Namun, yang tak kalah menarik dan menuai apresiasi luas adalah keputusan Abdul Mu’ti untuk mengembalikan jabatan “pengawas” pendidikan yang sempat diubah menjadi “pendamping satuan pendidikan”. Perubahan nomenklatur ini sebelumnya sempat menimbulkan polemik, karena dinilai melemahkan fungsi strategis pengawas dalam menjaga mutu pendidikan.


Pengawas sejatinya bukan hanya pemantau, tetapi juga pembina, penilai, hingga konsultan bagi guru dan kepala sekolah. Dengan tugas memantau perencanaan, pelaksanaan, hingga evaluasi pembelajaran, peran pengawas sangat krusial dalam memastikan pendidikan berjalan sesuai standar kurikulum. Maka, penggantian nama menjadi “pendamping” terasa tidak hanya melemahkan otoritas, tetapi juga mengaburkan fungsi pengawasan itu sendiri.

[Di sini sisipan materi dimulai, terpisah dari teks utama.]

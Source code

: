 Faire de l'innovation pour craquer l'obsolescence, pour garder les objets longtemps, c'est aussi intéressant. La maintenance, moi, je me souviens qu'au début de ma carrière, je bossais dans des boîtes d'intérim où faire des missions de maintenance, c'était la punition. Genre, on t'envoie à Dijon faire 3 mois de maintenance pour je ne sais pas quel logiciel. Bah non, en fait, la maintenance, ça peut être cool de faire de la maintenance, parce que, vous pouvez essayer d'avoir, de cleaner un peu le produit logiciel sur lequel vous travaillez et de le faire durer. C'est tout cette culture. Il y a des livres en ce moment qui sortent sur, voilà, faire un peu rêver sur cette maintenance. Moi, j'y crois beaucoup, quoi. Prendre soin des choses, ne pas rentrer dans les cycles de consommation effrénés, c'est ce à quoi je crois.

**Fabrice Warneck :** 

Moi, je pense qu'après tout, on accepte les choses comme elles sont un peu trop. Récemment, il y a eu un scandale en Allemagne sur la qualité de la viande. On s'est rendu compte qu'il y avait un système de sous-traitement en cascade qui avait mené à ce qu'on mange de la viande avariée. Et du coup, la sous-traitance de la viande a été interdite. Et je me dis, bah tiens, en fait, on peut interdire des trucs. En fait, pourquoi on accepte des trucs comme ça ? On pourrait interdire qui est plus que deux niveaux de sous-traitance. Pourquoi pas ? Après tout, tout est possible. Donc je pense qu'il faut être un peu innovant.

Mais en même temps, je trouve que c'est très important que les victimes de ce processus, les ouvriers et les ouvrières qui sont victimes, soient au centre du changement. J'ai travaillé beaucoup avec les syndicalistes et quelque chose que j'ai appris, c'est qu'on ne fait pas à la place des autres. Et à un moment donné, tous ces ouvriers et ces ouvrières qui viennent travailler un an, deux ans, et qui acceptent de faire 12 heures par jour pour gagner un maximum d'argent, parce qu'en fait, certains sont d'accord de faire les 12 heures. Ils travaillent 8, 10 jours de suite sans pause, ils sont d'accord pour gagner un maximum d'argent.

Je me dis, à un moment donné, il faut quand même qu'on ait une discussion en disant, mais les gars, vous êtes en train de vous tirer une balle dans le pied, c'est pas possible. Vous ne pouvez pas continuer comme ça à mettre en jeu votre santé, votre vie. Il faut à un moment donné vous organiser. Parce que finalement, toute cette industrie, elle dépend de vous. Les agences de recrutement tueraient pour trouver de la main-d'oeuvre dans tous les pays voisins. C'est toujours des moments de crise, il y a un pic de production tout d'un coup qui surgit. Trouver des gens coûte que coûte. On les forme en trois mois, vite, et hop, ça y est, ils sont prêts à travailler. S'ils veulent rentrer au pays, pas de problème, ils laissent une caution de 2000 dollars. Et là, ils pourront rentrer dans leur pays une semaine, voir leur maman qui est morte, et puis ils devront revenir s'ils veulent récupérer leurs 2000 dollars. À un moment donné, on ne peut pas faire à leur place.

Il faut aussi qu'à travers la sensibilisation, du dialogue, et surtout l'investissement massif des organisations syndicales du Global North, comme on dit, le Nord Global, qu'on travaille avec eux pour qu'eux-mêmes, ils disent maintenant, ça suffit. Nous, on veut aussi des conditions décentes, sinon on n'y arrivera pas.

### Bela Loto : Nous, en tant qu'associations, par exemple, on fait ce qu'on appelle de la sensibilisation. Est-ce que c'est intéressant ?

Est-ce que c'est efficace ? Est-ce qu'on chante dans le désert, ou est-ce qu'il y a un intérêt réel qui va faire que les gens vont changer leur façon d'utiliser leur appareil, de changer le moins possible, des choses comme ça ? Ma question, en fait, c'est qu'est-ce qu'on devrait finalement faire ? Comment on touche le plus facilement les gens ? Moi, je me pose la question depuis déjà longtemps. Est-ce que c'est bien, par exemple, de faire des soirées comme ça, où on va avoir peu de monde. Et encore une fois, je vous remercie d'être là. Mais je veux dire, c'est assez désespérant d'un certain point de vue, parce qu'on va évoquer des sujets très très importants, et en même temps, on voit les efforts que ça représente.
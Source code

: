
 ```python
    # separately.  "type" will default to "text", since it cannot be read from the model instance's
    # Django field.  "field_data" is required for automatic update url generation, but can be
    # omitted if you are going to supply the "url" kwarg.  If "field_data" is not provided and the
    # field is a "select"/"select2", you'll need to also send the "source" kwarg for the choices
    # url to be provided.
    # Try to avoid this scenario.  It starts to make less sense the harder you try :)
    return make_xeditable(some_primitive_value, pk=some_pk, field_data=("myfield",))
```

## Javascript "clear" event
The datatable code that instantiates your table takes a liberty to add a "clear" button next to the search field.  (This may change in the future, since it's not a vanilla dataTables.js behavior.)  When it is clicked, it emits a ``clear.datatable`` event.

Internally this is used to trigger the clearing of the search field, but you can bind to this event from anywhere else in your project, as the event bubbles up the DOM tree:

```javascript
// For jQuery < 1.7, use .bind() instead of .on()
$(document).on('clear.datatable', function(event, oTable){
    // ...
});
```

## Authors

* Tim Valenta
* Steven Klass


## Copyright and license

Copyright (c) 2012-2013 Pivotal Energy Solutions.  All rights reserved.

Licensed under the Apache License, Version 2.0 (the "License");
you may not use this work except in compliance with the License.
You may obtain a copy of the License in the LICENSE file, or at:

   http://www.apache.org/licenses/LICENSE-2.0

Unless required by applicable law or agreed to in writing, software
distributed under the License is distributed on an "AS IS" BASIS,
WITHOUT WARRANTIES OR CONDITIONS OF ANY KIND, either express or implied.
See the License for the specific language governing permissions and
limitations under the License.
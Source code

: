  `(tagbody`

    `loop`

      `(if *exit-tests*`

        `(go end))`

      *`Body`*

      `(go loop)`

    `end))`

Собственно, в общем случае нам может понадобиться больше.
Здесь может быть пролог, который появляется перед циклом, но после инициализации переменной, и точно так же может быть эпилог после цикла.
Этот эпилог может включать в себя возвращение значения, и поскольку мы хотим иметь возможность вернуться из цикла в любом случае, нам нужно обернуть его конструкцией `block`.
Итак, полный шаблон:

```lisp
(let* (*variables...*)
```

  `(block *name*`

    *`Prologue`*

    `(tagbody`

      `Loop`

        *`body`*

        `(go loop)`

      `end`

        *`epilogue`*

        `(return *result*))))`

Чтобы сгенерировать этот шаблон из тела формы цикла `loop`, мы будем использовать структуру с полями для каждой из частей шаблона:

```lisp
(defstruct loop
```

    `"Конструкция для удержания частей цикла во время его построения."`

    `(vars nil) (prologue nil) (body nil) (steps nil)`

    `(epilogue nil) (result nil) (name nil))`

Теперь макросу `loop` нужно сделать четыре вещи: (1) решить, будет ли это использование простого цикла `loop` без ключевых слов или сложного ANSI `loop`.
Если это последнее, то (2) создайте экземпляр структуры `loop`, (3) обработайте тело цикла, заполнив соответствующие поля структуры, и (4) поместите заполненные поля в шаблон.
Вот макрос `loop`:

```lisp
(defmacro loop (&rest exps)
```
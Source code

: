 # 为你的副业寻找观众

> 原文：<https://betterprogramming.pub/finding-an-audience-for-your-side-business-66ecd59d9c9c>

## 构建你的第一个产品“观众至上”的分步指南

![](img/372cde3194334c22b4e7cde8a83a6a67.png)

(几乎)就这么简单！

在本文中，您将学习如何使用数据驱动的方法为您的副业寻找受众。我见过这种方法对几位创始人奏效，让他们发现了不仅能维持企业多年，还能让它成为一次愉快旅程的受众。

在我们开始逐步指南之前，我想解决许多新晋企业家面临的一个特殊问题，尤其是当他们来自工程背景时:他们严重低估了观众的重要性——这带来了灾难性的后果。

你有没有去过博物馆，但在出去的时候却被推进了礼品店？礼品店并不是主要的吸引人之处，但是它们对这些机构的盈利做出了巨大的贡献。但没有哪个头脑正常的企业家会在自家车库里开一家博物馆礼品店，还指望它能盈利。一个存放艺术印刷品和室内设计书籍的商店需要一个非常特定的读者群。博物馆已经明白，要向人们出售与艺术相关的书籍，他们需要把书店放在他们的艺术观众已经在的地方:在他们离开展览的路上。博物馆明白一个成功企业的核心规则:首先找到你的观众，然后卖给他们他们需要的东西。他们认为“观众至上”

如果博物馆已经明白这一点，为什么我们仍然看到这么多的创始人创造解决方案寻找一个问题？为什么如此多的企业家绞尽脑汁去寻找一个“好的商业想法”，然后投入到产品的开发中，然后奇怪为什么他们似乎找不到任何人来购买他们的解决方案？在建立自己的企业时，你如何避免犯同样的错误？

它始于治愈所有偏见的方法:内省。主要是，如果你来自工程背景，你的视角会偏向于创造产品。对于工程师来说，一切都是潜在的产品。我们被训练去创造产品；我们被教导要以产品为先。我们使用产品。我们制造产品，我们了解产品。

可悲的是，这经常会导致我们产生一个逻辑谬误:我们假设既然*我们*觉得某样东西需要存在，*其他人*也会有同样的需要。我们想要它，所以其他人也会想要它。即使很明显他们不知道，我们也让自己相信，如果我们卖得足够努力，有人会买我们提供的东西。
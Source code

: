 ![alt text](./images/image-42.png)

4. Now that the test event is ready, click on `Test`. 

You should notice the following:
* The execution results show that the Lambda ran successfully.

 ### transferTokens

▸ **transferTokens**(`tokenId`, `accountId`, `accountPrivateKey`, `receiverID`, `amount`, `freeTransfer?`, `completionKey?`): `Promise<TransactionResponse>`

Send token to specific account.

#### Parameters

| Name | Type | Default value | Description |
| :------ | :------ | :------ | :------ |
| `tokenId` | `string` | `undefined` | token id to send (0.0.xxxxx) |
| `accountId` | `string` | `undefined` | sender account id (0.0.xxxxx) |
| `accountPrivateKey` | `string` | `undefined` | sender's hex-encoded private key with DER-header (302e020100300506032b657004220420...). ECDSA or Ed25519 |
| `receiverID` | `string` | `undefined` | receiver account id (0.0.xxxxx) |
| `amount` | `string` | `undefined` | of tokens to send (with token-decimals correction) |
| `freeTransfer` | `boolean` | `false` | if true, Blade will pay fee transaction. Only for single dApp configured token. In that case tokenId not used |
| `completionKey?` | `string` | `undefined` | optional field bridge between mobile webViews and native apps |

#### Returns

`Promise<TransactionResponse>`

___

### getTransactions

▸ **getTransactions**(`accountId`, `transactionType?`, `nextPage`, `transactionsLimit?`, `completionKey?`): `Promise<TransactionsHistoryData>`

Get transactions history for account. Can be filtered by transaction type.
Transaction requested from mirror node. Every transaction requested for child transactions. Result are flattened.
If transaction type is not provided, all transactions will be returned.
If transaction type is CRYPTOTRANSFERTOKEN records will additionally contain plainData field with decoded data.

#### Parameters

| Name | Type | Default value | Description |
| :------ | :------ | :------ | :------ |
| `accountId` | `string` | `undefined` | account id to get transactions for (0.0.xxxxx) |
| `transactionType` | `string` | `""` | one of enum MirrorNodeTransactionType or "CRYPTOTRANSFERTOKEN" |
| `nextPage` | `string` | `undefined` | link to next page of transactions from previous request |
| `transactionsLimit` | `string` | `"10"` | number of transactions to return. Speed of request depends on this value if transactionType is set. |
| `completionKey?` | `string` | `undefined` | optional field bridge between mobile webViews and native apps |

Menteri Abdul Mu’ti memahami keresahan tersebut. Dalam peluncuran Program Kepemimpinan Sekolah di Jakarta akhir Juni lalu, ia secara tegas menyatakan bahwa nomenklatur “pengawas” akan dikembalikan secara resmi dalam aturan baru Kemendikdasmen. Keputusan ini bukan sekadar simbolik, melainkan sebuah langkah strategis yang mempertegas arah peningkatan kualitas pendidikan nasional.


Sebagian mungkin bertanya, “Apalah arti sebuah nama?” Tapi dalam konteks jabatan fungsional, nama mencerminkan mandat, tanggung jawab, dan persepsi. Sebutan “pengawas” memberi wibawa dan tanggung jawab yang jelas, berbeda dengan istilah “pendamping” yang terdengar lebih lunak dan kurang memiliki kekuatan eksekusi. Nama bukan sekadar label, ia mencerminkan fungsi dan arah kerja.


Dengan dikembalikannya jabatan pengawas, peran mereka dalam pengangkatan kepala sekolah pun kembali kuat. Rekomendasi dari pengawas menjadi valid dan bermakna, karena mereka mengenal langsung rekam jejak guru-guru yang potensial menjadi pemimpin sekolah. Tanpa itu, proses seleksi menjadi lemah dan berisiko kehilangan integritas.


Abdul Mu’ti menunjukkan ketegasan sekaligus kepekaan terhadap dinamika di lapangan. Ia tidak sekadar duduk di balik meja, tetapi menyerap aspirasi dan bertindak cepat. Ini tipe pemimpin yang dibutuhkan dunia pendidikan. Yakni responsif, visioner, dan berani mengambil keputusan tak populer demi kemajuan.


Kita semua tentu berharap, langkah-langkah progresif ini tidak berhenti sampai di sini. Untuk benar-benar meningkatkan mutu pendidikan, tiga hal harus dikawal secara konsisten adalah pertama, akreditasi sekolah yang dijalankan secara objektif dan dipahami seluruh warga sekolah; kedua, peningkatan kompetensi kepala sekolah dan guru; dan ketiga, pembinaan karakter siswa, termasuk dalam aspek kedisiplinan dan spiritualitas.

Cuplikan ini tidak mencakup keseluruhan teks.